== Aim of the exercise ==
Only those lines running from the start of the listing below through the line that holds "di grado qualsiasi." are to be written out, exactly and in full.

== Information provided ==
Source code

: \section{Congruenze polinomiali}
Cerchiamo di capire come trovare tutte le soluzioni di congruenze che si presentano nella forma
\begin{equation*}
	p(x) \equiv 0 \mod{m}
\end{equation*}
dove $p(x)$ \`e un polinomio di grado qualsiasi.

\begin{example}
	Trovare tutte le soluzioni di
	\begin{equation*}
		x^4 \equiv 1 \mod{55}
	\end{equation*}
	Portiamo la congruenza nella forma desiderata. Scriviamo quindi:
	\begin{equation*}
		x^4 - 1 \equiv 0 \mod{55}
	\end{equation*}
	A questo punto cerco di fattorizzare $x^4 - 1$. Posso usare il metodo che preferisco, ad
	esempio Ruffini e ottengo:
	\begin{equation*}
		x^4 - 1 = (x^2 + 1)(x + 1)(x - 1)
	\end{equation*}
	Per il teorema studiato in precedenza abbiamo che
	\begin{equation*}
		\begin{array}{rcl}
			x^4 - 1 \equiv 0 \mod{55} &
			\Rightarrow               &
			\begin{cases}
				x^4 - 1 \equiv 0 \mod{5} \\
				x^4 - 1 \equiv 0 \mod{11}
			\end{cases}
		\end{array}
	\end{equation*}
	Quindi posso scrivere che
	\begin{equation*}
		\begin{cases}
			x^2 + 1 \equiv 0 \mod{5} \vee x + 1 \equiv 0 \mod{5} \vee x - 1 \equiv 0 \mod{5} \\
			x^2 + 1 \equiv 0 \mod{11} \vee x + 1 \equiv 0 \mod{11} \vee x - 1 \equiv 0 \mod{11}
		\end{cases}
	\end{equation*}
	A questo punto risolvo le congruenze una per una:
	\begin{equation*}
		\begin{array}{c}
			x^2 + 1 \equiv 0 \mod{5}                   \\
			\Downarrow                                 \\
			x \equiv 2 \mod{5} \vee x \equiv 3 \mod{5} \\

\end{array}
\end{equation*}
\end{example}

== Finished exercise ==
Source code

: \section{Congruenze polinomiali}
Cerchiamo di capire come trovare tutte le soluzioni di congruenze che si presentano nella forma
\begin{equation*}
	p(x) \equiv 0 \mod{m}
\end{equation*}
dove $p(x)$ \`e un polinomio di grado qualsiasi.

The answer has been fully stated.